Menlu AS Klaim AS ‘Dipaksa’ Israel Serang Iran

2 hours ago 2

Perdana Menteri Israel Benjamin Netanyahu dan Menlu AS Marco Rubio selepas menandatangani keanggotaan di Board of Peace di Gedung Putih, Washington, AS, Rabu (11/2/2026).

REPUBLIKA.CO.ID, WASHINGTON – Menteri Luar Negeri AS Mark Rubio mengungkapkan bahwa Amerika Serikat terpaksa ikut menyerang Iran karena nafsu perang Israel.
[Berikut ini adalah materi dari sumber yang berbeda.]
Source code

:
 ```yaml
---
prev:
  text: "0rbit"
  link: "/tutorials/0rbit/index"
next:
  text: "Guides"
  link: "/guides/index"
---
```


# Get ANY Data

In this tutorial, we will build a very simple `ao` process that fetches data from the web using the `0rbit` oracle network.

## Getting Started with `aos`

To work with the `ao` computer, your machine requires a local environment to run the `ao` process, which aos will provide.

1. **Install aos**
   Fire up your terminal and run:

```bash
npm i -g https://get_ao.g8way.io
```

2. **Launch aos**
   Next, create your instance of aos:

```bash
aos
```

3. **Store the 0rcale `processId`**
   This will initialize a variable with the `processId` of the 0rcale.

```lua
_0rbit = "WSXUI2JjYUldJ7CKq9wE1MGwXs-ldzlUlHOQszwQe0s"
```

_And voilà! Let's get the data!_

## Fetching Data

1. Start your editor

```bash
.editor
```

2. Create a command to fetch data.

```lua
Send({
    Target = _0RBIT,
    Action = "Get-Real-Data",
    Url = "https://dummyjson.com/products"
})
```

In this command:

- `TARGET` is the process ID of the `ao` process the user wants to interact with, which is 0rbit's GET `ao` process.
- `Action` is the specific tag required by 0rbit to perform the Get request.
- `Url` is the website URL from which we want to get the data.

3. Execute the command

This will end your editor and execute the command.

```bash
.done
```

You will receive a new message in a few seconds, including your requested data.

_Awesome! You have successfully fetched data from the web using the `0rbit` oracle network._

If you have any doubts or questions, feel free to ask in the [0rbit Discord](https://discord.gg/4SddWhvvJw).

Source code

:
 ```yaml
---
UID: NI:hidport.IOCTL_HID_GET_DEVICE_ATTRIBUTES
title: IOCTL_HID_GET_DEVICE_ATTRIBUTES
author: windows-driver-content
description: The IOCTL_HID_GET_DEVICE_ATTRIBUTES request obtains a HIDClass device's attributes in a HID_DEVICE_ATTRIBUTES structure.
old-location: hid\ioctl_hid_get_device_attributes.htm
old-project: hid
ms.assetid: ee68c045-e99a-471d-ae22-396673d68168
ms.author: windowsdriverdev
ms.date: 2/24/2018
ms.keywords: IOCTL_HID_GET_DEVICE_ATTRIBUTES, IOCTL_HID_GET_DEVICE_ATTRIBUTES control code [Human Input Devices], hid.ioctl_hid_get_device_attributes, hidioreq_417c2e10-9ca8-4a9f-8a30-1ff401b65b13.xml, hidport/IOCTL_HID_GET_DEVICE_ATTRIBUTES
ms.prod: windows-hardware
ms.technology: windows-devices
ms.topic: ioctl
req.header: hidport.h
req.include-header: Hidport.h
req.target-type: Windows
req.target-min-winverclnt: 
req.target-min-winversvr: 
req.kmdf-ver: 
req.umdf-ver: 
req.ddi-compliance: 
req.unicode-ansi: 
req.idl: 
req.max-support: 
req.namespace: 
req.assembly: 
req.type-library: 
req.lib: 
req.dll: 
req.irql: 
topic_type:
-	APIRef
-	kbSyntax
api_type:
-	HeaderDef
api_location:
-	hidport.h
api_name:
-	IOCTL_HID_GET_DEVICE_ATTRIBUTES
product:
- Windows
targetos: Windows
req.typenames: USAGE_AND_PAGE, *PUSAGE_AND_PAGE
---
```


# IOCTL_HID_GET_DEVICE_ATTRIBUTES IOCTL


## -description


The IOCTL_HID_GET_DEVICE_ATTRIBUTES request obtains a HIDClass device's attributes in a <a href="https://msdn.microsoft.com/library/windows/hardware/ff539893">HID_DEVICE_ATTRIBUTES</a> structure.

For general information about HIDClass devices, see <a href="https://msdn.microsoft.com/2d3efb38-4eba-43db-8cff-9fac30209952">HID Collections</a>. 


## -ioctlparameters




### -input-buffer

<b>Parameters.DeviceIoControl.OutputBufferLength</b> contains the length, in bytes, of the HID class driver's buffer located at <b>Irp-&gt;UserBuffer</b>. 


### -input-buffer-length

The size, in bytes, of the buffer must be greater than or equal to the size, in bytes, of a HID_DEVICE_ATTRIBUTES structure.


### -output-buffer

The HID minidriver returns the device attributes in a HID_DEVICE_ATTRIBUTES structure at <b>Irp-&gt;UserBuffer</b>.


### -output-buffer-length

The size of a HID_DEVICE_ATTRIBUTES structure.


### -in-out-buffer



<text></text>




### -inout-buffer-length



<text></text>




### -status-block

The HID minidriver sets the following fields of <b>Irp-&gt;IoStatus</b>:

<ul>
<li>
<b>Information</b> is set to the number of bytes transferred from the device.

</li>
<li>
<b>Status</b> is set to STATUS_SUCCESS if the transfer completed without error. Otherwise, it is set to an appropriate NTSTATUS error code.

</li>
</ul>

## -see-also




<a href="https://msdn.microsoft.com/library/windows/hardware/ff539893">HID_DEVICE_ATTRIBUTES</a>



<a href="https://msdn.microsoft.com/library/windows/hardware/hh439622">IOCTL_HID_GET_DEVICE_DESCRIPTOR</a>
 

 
Menurutnya, tekad Israel untuk menyerang Iran dan kepastian bahwa pasukan AS akan menjadi sasaran sebagai balasannya memaksa pemerintahan Trump untuk melakukan serangan.

Hal itu ia sampaikan pada Senin malam saat memberikan pengarahan pertama pemerintahan Trump kepada Kongres AS sejak memerintahkan kampanye udara dimulai pada akhir pekan. Yang disampaikan Rubio ini adalah penjelasan baru soal alasan masuknya Washington secara mengejutkan ke dalam konflik tersebut. 

Rubio; direktur CIA, John Ratcliffe; dan kepala staf gabungan, ketua Dan Caine; berbicara kepada para anggota parlemen secara tertutup di Capitol menjelang pemungutan suara yang diharapkan akhir pekan ini di Kongres mengenai resolusi kekuatan perang yang memberikan peluang yang tidak mungkin untuk memaksa Trump mengakhiri permusuhan terhadap Iran.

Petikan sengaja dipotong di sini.